- TRY IT
A word-for-word transcript of the closing lines is required: from the one with "7. 有些语言将函数视为第一公民，这是什么意思？" through the final line of the data.

- Document images with source code
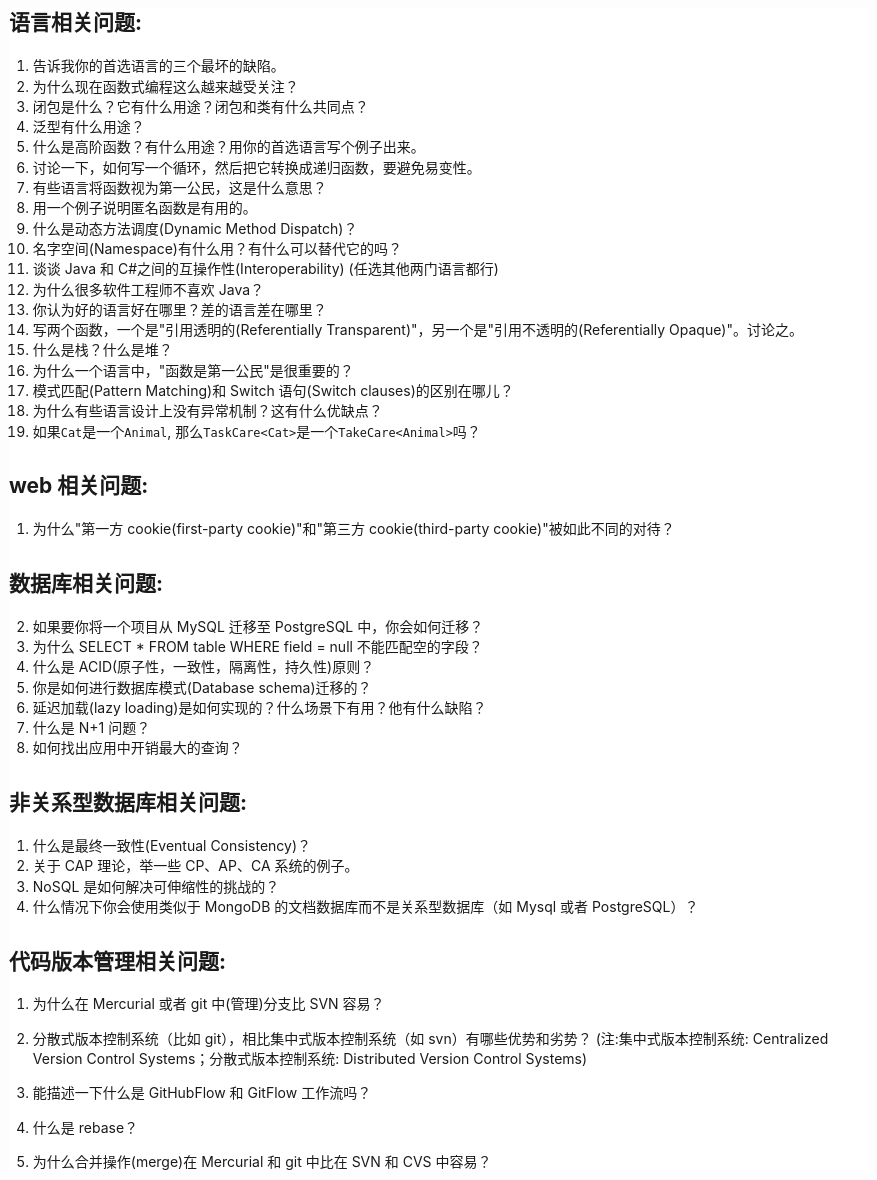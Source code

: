 ## 语言相关问题:

1. 告诉我你的首选语言的三个最坏的缺陷。
2. 为什么现在函数式编程这么越来越受关注？
3. 闭包是什么？它有什么用途？闭包和类有什么共同点？
4. 泛型有什么用途？
5. 什么是高阶函数？有什么用途？用你的首选语言写个例子出来。
6. 讨论一下，如何写一个循环，然后把它转换成递归函数，要避免易变性。
7. 有些语言将函数视为第一公民，这是什么意思？
8. 用一个例子说明匿名函数是有用的。
9. 什么是动态方法调度(Dynamic Method Dispatch)？
10. 名字空间(Namespace)有什么用？有什么可以替代它的吗？
11. 谈谈 Java 和 C#之间的互操作性(Interoperability) (任选其他两门语言都行)
12. 为什么很多软件工程师不喜欢 Java？
13. 你认为好的语言好在哪里？差的语言差在哪里？
14. 写两个函数，一个是"引用透明的(Referentially Transparent)"，另一个是"引用不透明的(Referentially Opaque)"。讨论之。
15. 什么是栈？什么是堆？
16. 为什么一个语言中，"函数是第一公民"是很重要的？
17. 模式匹配(Pattern Matching)和 Switch 语句(Switch clauses)的区别在哪儿？
18. 为什么有些语言设计上没有异常机制？这有什么优缺点？
19. 如果`Cat`是一个`Animal`, 那么`TaskCare<Cat>`是一个`TakeCare<Animal>`吗？

## web 相关问题:

1. 为什么"第一方 cookie(first-party cookie)"和"第三方 cookie(third-party cookie)"被如此不同的对待？

## 数据库相关问题:

2. 如果要你将一个项目从 MySQL 迁移至 PostgreSQL 中，你会如何迁移？
3. 为什么 SELECT \* FROM table WHERE field = null 不能匹配空的字段？
4. 什么是 ACID(原子性，一致性，隔离性，持久性)原则？
5. 你是如何进行数据库模式(Database schema)迁移的？
6. 延迟加载(lazy loading)是如何实现的？什么场景下有用？他有什么缺陷？
7. 什么是 N+1 问题？
8. 如何找出应用中开销最大的查询？

## 非关系型数据库相关问题:

1. 什么是最终一致性(Eventual Consistency)？
2. 关于 CAP 理论，举一些 CP、AP、CA 系统的例子。
3. NoSQL 是如何解决可伸缩性的挑战的？
4. 什么情况下你会使用类似于 MongoDB 的文档数据库而不是关系型数据库（如 Mysql 或者 PostgreSQL）？

## 代码版本管理相关问题:

1. 为什么在 Mercurial 或者 git 中(管理)分支比 SVN 容易？
2. 分散式版本控制系统（比如 git），相比集中式版本控制系统（如 svn）有哪些优势和劣势？
   (注:集中式版本控制系统: Centralized Version Control Systems；分散式版本控制系统: Distributed Version Control Systems)

3. 能描述一下什么是 GitHubFlow 和 GitFlow 工作流吗？
4. 什么是 rebase？
5. 为什么合并操作(merge)在 Mercurial 和 git 中比在 SVN 和 CVS 中容易？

- RESULT OF THIS TASK
7. 有些语言将函数视为第一公民，这是什么意思？
8. 用一个例子说明匿名函数是有用的。
9. 什么是动态方法调度(Dynamic Method Dispatch)？
10. 名字空间(Namespace)有什么用？有什么可以替代它的吗？
11. 谈谈 Java 和 C#之间的互操作性(Interoperability) (任选其他两门语言都行)
12. 为什么很多软件工程师不喜欢 Java？
13. 你认为好的语言好在哪里？差的语言差在哪里？
14. 写两个函数，一个是"引用透明的(Referentially Transparent)"，另一个是"引用不透明的(Referentially Opaque)"。讨论之。
15. 什么是栈？什么是堆？
16. 为什么一个语言中，"函数是第一公民"是很重要的？
17. 模式匹配(Pattern Matching)和 Switch 语句(Switch clauses)的区别在哪儿？
18. 为什么有些语言设计上没有异常机制？这有什么优缺点？
19. 如果`Cat`是一个`Animal`, 那么`TaskCare<Cat>`是一个`TakeCare<Animal>`吗？

## web 相关问题:

1. 为什么"第一方 cookie(first-party cookie)"和"第三方 cookie(third-party cookie)"被如此不同的对待？

## 数据库相关问题:

2. 如果要你将一个项目从 MySQL 迁移至 PostgreSQL 中，你会如何迁移？
3. 为什么 SELECT \* FROM table WHERE field = null 不能匹配空的字段？
4. 什么是 ACID(原子性，一致性，隔离性，持久性)原则？
5. 你是如何进行数据库模式(Database schema)迁移的？
6. 延迟加载(lazy loading)是如何实现的？什么场景下有用？他有什么缺陷？
7. 什么是 N+1 问题？
8. 如何找出应用中开销最大的查询？

## 非关系型数据库相关问题:

1. 什么是最终一致性(Eventual Consistency)？
2. 关于 CAP 理论，举一些 CP、AP、CA 系统的例子。
3. NoSQL 是如何解决可伸缩性的挑战的？
4. 什么情况下你会使用类似于 MongoDB 的文档数据库而不是关系型数据库（如 Mysql 或者 PostgreSQL）？

## 代码版本管理相关问题:

1. 为什么在 Mercurial 或者 git 中(管理)分支比 SVN 容易？
2. 分散式版本控制系统（比如 git），相比集中式版本控制系统（如 svn）有哪些优势和劣势？
   (注:集中式版本控制系统: Centralized Version Control Systems；分散式版本控制系统: Distributed Version Control Systems)

3. 能描述一下什么是 GitHubFlow 和 GitFlow 工作流吗？
4. 什么是 rebase？
5. 为什么合并操作(merge)在 Mercurial 和 git 中比在 SVN 和 CVS 中容易？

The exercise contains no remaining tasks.